Thomas Wilson Dibblee, Jr. (1911-2004)

Tom Dibblee was born in 1911 in Santa Barbara, California. He first became interested in geology in 1929, when his father hired a geologist to investigate the oil potential on the family property. After Tom graduated from Stanford University, he spent 16 years working for oil companies and then 25 years working for the U.S. Geological Survey. Much of this time was spent alone in the field making geologic maps of California. Tom retired in 1977 and became a Research Associate with the University of California Santa Barbara, and, at the request of the U.S. Forest Service, he began mapping the 1.2 million acres of the Los Padres National Forest. During his career, he mapped over 40,000 square miles of California (about a quarter of the state), a feat that probably will never be equaled. Tom was the first man to map the entire San Andreas Fault. In fact, his early work on the fault indicated that it had moved more than 300 miles, and this became a critical piece to understanding plate tectonics.

The nonprofit Thomas Wilson Dibblee Jr. Geological Foundation was created to publish and distribute his maps.

Tom received the U.S. Geological Survey Distinguished Service Award in 1967, the American Association of Petroleum Geologists’ Human Needs Award in 1981, and the Presidential Volunteer Action Award from President Reagan in 1983.

Tom passed away on November 24, 2004.

Additional Information About T.W. Dibblee, Jr.

 

Philip Burke King (1903-1987)

Philip Burke King (1903-1987) Produced the definitive geologic map of the United States.
Philip Burke King (1903-1987) produced the definitive geologic map of the United States (Public domain).

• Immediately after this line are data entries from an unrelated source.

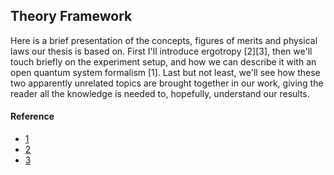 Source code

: ## Theory Framework

Here is a brief presentation of the concepts, figures of merits and physical
laws our thesis is based on. First I'll introduce ergotropy [2][3], then we'll touch
briefly on the experiment setup, and how we can describe it with an open quantum
system formalism [1]. Last but not least, we'll see how these two apparently
unrelated topics are brought together in our work, giving the reader all the
knowledge is needed to, hopefully, understand our results.
 

#### Reference
- [1](https://journals.aps.org/pra/abstract/10.1103/PhysRevA.102.023717) 
- [2](https://arxiv.org/abs/1805.05507v1)
- [3](https://arxiv.org/abs/cond-mat/0401574v1)
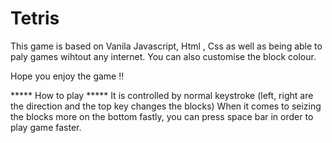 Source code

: # Tetris

This game is based on Vanila Javascript, Html , Css as well as being able to paly games wihtout any internet. 
You can also customise the block colour.

Hope you enjoy the game !!


***** How to play *****
It is controlled by normal keystroke (left, right are the direction and the top key changes the blocks)
When it comes to seizing the blocks more on the bottom fastly, you can press space bar in order to play game faster. 

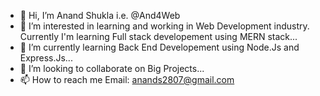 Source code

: - 👋 Hi, I’m Anand Shukla i.e. @And4Web
- 👀 I’m interested in learning and working in Web Development industry. Currently I'm learning Full stack developement using MERN stack...
- 🌱 I’m currently learning Back End Developement using Node.Js and Express.Js...
- 💞️ I’m looking to collaborate on Big Projects...
- 📫 How to reach me Email: anands2807@gmail.com

<!---
And4Web/And4Web is a ✨ special ✨ repository because its `README.md` (this file) appears on your GitHub profile.
You can click the Preview link to take a look at your changes.
--->
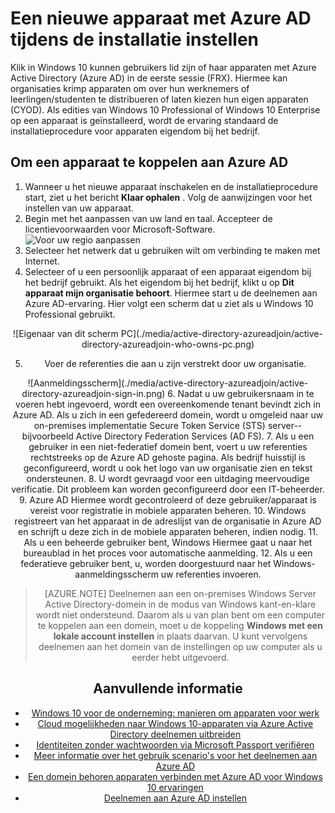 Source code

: <properties
    pageTitle="Een nieuwe apparaat met Azure AD tijdens de installatie instellen | Microsoft Azure"
    description="Een onderwerp waarin wordt uitgelegd hoe gebruikers kunnen instellen Azure AD deelnemen aan tijdens de eerste uitvoeren ervaring."
    services="active-directory"
    documentationCenter=""
    authors="femila"
    manager="swadhwa"
    editor=""
    tags="azure-classic-portal"/>

<tags
    ms.service="active-directory"
    ms.workload="identity"
    ms.tgt_pltfrm="na"
    ms.devlang="na"
    ms.topic="article"
    ms.date="09/27/2016"
    ms.author="femila"/>

# <a name="set-up-a-new-device-with-azure-ad-during-setup"></a>Een nieuwe apparaat met Azure AD tijdens de installatie instellen

Klik in Windows 10 kunnen gebruikers lid zijn of haar apparaten met Azure Active Directory (Azure AD) in de eerste sessie (FRX). Hiermee kan organisaties krimp apparaten om over hun werknemers of leerlingen/studenten te distribueren of laten kiezen hun eigen apparaten (CYOD).
Als edities van Windows 10 Professional of Windows 10 Enterprise op een apparaat is geïnstalleerd, wordt de ervaring standaard de installatieprocedure voor apparaten eigendom bij het bedrijf.

## <a name="to-join-a-device-to-azure-ad"></a>Om een apparaat te koppelen aan Azure AD


1. Wanneer u het nieuwe apparaat inschakelen en de installatieprocedure start, ziet u het bericht **Klaar ophalen** . Volg de aanwijzingen voor het instellen van uw apparaat.
2. Begin met het aanpassen van uw land en taal. Accepteer de licentievoorwaarden voor Microsoft-Software.
![Voor uw regio aanpassen](./media/active-directory-azureadjoin/active-directory-azureadjoin-customize-region.png)
3. Selecteer het netwerk dat u gebruiken wilt om verbinding te maken met Internet.
4. Selecteer of u een persoonlijk apparaat of een apparaat eigendom bij het bedrijf gebruikt. Als het eigendom bij het bedrijf, klikt u op **Dit apparaat mijn organisatie behoort**. Hiermee start u de deelnemen aan Azure AD-ervaring. Hier volgt een scherm dat u ziet als u Windows 10 Professional gebruikt.
<center>
![Eigenaar van dit scherm PC](./media/active-directory-azureadjoin/active-directory-azureadjoin-who-owns-pc.png)

5.  Voer de referenties die aan u zijn verstrekt door uw organisatie.
<center>
![Aanmeldingsscherm](./media/active-directory-azureadjoin/active-directory-azureadjoin-sign-in.png)
6.  Nadat u uw gebruikersnaam in te voeren hebt ingevoerd, wordt een overeenkomende tenant bevindt zich in Azure AD. Als u zich in een gefedereerd domein, wordt u omgeleid naar uw on-premises implementatie Secure Token Service (STS) server--bijvoorbeeld Active Directory Federation Services (AD FS).
7. Als u een gebruiker in een niet-federatief domein bent, voert u uw referenties rechtstreeks op de Azure AD gehoste pagina. Als bedrijf huisstijl is geconfigureerd, wordt u ook het logo van uw organisatie zien en tekst ondersteunen.
8.  U wordt gevraagd voor een uitdaging meervoudige verificatie. Dit probleem kan worden geconfigureerd door een IT-beheerder.
9.  Azure AD Hiermee wordt gecontroleerd of deze gebruiker/apparaat is vereist voor registratie in mobiele apparaten beheren.
10. Windows registreert van het apparaat in de adreslijst van de organisatie in Azure AD en schrijft u deze zich in de mobiele apparaten beheren, indien nodig.
11. Als u een beheerde gebruiker bent, Windows Hiermee gaat u naar het bureaublad in het proces voor automatische aanmelding.
12. Als u een federatieve gebruiker bent, u, worden doorgestuurd naar het Windows-aanmeldingsscherm uw referenties invoeren.

> [AZURE.NOTE] Deelnemen aan een on-premises Windows Server Active Directory-domein in de modus van Windows kant-en-klare wordt niet ondersteund. Daarom als u van plan bent om een computer te koppelen aan een domein, moet u de koppeling **Windows met een lokale account instellen** in plaats daarvan. U kunt vervolgens deelnemen aan het domein van de instellingen op uw computer als u eerder hebt uitgevoerd.

## <a name="additional-information"></a>Aanvullende informatie
* [Windows 10 voor de onderneming: manieren om apparaten voor werk](active-directory-azureadjoin-windows10-devices-overview.md)
* [Cloud mogelijkheden naar Windows 10-apparaten via Azure Active Directory deelnemen uitbreiden](active-directory-azureadjoin-user-upgrade.md)
* [Identiteiten zonder wachtwoorden via Microsoft Passport verifiëren](active-directory-azureadjoin-passport.md)
* [Meer informatie over het gebruik scenario's voor het deelnemen aan Azure AD](active-directory-azureadjoin-deployment-aadjoindirect.md)
* [Een domein behoren apparaten verbinden met Azure AD voor Windows 10 ervaringen](active-directory-azureadjoin-devices-group-policy.md)
* [Deelnemen aan Azure AD instellen](active-directory-azureadjoin-setup.md)
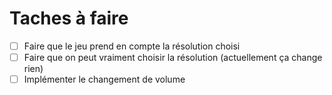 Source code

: # Taches à faire
- [ ] Faire que le jeu prend en compte la résolution choisi
- [ ] Faire que on peut vraiment choisir la résolution (actuellement ça change rien)
- [ ] Implémenter le changement de volume
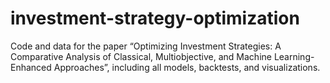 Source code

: # investment-strategy-optimization
Code and data for the paper “Optimizing Investment Strategies: A Comparative Analysis of Classical, Multiobjective, and Machine Learning-Enhanced Approaches”, including all models, backtests, and visualizations.
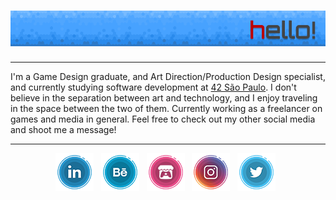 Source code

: # [![lrcouto header](https://raw.githubusercontent.com/lrcouto/lrcouto/main/GITHUB_Header_V2.png)](https://www.linkedin.com/in/lauracoutodesigner/)

---

I'm a Game Design graduate, and Art Direction/Production Design specialist, and currently studying software development at <a href='https://www.42sp.org.br/'>42 São Paulo</a>. I don't believe in the separation between art and technology, and I enjoy traveling in the space between the two of them. Currently working as a freelancer on games and media in general. Feel free to check out my other social media and shoot me a message!

---

<p align='center'>
<a href="https://www.linkedin.com/in/lauracoutodesigner/"><img src="https://raw.githubusercontent.com/lrcouto/lrcouto/main/icon_linkedin.png"></a>&nbsp;&nbsp;
<a href="https://www.behance.net/onegrumpyrobot/"><img src="https://raw.githubusercontent.com/lrcouto/lrcouto/main/icon_behance.png"></a>&nbsp;&nbsp;
<a href="https://lrcouto.itch.io/"><img src="https://raw.githubusercontent.com/lrcouto/lrcouto/main/icon_itchio.png"></a>&nbsp;&nbsp;
<a href="https://www.instagram.com/onegrumpyrobot/"><img src="https://raw.githubusercontent.com/lrcouto/lrcouto/main/icon_instagram.png"></a>&nbsp;&nbsp;
<a href="https://twitter.com/onegrumpyrobot/"><img src="https://raw.githubusercontent.com/lrcouto/lrcouto/main/icon_twitter.png"></a>&nbsp;&nbsp;
</p>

Philip Burke King was born in 1903. His interests and methods of scientific inquiry were those of a field geologist who obtains his data from the rocks exposed at the Earth's surface and from them derives inferences as to the history and behavior of the Earth. He was especially interested in the sedimentary rocks, and interpreted the environments in which they were originally laid down and the relation of these environments to tectonic movements that were taking place in the Earth's crust.

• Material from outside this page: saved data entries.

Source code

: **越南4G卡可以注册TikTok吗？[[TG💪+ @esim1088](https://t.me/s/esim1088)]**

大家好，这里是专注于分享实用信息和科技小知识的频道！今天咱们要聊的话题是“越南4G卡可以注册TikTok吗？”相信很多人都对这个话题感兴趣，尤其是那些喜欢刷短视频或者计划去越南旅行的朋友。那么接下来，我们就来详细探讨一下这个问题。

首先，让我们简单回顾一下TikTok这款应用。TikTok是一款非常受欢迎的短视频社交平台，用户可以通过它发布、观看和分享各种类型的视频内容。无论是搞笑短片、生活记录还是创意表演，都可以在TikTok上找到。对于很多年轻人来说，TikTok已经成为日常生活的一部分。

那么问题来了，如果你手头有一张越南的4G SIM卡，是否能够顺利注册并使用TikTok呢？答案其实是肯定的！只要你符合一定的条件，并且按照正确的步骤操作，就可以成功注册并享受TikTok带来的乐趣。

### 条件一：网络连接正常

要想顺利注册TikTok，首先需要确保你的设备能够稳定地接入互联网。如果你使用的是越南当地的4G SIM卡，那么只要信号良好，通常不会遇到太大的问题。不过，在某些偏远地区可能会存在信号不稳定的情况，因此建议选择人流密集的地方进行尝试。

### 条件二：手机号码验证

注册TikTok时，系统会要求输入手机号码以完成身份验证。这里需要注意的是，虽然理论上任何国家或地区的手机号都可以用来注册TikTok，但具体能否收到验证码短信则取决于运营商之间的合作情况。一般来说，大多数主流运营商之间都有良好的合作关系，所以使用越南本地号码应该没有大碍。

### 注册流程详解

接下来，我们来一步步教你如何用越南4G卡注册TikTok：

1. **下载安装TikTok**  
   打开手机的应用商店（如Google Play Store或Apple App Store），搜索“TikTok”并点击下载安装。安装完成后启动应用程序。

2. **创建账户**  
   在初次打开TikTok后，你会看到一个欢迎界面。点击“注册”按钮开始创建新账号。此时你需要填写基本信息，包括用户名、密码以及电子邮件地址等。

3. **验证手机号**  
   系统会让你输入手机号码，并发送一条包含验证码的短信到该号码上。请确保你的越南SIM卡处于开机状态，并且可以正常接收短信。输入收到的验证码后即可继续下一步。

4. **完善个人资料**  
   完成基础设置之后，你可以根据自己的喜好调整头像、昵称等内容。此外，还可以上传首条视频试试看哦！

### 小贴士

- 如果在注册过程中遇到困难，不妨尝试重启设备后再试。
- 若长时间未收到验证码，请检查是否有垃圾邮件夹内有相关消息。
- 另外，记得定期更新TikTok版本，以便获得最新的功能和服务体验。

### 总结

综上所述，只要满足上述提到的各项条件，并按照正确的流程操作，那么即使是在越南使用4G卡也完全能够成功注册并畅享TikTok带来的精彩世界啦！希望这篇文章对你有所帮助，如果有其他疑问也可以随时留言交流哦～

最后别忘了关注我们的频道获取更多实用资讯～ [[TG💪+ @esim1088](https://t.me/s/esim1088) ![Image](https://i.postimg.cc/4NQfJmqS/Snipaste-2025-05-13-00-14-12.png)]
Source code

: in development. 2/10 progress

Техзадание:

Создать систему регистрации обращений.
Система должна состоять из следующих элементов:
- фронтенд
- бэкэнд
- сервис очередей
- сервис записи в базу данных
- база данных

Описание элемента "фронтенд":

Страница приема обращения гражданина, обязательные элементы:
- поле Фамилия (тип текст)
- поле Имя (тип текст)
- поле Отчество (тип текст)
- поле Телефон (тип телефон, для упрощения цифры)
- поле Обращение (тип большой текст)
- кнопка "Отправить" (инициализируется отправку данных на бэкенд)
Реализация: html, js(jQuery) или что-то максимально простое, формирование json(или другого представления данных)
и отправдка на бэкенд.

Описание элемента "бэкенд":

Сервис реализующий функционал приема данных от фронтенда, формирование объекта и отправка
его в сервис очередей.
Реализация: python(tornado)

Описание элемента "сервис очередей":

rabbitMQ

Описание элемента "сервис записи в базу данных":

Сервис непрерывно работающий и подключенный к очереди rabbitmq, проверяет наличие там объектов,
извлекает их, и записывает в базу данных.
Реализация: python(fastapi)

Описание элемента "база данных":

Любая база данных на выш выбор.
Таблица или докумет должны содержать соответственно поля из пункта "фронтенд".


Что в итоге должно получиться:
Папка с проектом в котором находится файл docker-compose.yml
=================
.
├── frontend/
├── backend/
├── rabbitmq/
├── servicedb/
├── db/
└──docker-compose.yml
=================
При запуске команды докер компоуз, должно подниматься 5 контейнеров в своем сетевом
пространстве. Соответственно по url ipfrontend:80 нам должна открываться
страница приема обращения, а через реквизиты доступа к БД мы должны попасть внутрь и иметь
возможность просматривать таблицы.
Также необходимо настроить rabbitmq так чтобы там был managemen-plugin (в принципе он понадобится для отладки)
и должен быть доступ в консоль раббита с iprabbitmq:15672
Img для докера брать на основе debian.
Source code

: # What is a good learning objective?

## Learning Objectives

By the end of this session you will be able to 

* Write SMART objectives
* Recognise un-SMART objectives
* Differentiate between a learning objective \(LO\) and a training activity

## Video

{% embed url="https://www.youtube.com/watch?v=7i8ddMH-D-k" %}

King was graduated from Iowa State University (B.A., 1924; M.S., 1927) and Yale University (Ph.D., 1929). He spent most of his career from 1930 onward as a geologist with the U.S. Geological Survey. He taught at universities for short periods: (Texas, 1925-27), Arizona (1929-30), UCLA (1954-56), and in the autumn of 1965 was a visiting lecturer at the University of Moscow.

In 1965, he was awarded the Penrose Medal of the Geological Society of America and the Distinguished Service Medal of the U.S. Department of Interior. He was elected to the American Academy of Arts and Sciences in 1966. He was attending the International Geological Congress meeting in Prague in August, 1968, when the Soviets invaded; he was evacuated to Nurnberg.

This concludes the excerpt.